▶ _Exercise details_
Set down exactly the lines of the listing below that begin at the one containing "## See it in action" and end at the last line, both included.

++++

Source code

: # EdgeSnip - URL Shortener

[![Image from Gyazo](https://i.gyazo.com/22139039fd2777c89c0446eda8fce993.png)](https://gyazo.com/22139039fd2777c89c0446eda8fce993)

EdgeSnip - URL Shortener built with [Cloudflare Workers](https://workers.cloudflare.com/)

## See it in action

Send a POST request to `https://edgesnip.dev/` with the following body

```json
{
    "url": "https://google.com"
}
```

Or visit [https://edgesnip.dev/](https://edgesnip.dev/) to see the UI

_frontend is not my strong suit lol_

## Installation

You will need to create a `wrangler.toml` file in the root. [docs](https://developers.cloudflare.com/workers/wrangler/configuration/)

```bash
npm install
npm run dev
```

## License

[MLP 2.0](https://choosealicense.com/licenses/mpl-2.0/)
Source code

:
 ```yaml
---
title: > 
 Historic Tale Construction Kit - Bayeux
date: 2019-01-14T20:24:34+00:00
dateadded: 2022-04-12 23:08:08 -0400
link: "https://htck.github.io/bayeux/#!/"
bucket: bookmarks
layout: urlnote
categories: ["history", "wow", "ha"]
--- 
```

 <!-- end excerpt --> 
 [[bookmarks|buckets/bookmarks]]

++++

▶ _Answer to this task_
## See it in action

Send a POST request to `https://edgesnip.dev/` with the following body

```json
{
    "url": "https://google.com"
}
```

Or visit [https://edgesnip.dev/](https://edgesnip.dev/) to see the UI

_frontend is not my strong suit lol_

## Installation

You will need to create a `wrangler.toml` file in the root. [docs](https://developers.cloudflare.com/workers/wrangler/configuration/)

```bash
npm install
npm run dev
```

## License

[MLP 2.0](https://choosealicense.com/licenses/mpl-2.0/)
Source code

:
 ```yaml
---
title: > 
 Historic Tale Construction Kit - Bayeux
date: 2019-01-14T20:24:34+00:00
dateadded: 2022-04-12 23:08:08 -0400
link: "https://htck.github.io/bayeux/#!/"
bucket: bookmarks
layout: urlnote
categories: ["history", "wow", "ha"]
--- 
```

 <!-- end excerpt --> 
 [[bookmarks|buckets/bookmarks]]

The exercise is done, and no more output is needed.